• Work to be completed: Your reply should be one number: how many lines of the records below contain the string "updates".

• Stored data entries:

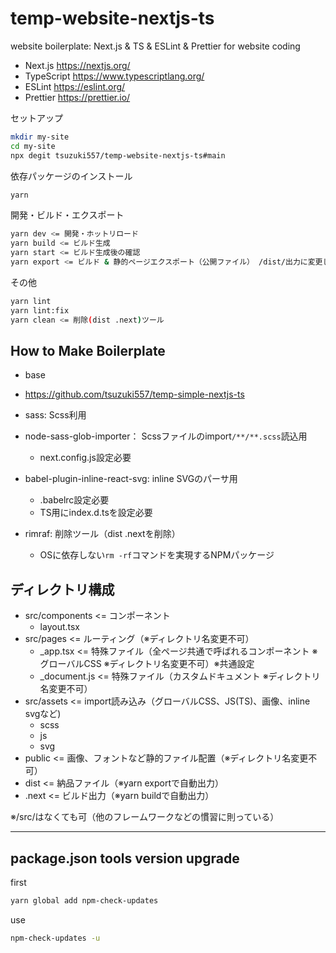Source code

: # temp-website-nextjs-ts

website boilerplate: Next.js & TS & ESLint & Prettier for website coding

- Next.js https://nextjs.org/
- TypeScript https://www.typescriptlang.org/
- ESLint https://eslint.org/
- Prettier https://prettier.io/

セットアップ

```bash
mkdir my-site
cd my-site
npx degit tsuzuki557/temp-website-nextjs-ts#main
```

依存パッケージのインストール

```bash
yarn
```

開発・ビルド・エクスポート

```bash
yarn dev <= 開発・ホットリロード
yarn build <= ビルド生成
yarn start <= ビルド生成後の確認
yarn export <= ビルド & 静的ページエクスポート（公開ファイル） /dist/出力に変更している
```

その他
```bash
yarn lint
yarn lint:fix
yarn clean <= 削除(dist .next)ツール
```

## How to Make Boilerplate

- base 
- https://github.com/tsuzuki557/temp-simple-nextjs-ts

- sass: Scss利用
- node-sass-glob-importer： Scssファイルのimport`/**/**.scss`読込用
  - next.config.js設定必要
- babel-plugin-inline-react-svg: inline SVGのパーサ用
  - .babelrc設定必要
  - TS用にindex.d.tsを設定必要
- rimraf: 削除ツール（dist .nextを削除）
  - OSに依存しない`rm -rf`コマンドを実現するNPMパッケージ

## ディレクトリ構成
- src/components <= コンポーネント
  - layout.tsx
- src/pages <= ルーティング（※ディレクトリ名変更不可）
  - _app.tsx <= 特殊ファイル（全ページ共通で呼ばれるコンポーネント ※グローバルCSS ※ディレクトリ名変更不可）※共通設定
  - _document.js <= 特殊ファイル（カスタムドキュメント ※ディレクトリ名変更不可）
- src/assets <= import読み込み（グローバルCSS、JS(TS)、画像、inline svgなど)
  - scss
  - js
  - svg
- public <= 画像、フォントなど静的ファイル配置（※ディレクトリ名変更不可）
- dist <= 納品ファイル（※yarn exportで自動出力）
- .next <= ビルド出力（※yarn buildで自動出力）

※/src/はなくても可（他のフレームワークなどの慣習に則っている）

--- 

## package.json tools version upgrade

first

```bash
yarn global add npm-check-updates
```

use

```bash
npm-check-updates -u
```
--
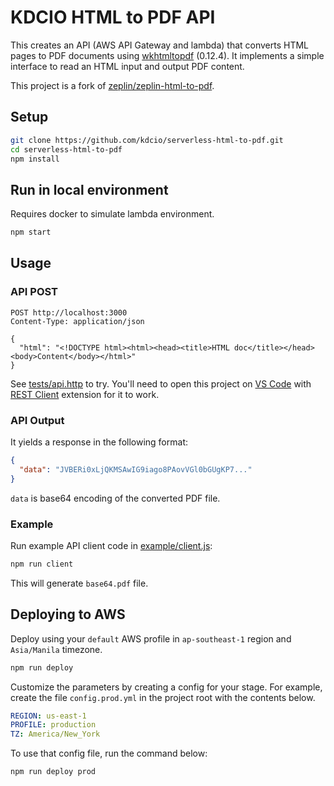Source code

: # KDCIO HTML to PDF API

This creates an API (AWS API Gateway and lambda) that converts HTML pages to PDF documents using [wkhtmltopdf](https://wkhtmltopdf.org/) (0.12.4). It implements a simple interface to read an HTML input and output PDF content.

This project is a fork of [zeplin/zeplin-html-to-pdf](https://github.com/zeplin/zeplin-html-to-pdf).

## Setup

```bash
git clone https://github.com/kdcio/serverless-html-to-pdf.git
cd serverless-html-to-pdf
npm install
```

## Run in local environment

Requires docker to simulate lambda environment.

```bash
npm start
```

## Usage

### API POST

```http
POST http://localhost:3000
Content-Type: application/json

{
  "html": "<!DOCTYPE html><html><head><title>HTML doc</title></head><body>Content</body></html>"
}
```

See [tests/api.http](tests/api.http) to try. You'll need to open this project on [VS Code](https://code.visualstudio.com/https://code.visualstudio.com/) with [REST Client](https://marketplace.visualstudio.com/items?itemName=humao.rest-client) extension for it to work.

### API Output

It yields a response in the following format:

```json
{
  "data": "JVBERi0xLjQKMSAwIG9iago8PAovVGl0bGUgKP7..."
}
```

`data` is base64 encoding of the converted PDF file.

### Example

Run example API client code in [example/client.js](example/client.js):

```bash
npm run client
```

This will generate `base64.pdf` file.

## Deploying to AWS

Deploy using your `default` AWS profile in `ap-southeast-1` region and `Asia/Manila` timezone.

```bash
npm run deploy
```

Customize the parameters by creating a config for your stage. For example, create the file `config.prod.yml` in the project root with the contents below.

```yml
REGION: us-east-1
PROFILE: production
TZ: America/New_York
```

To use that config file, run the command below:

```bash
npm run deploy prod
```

• Exercise answer: 2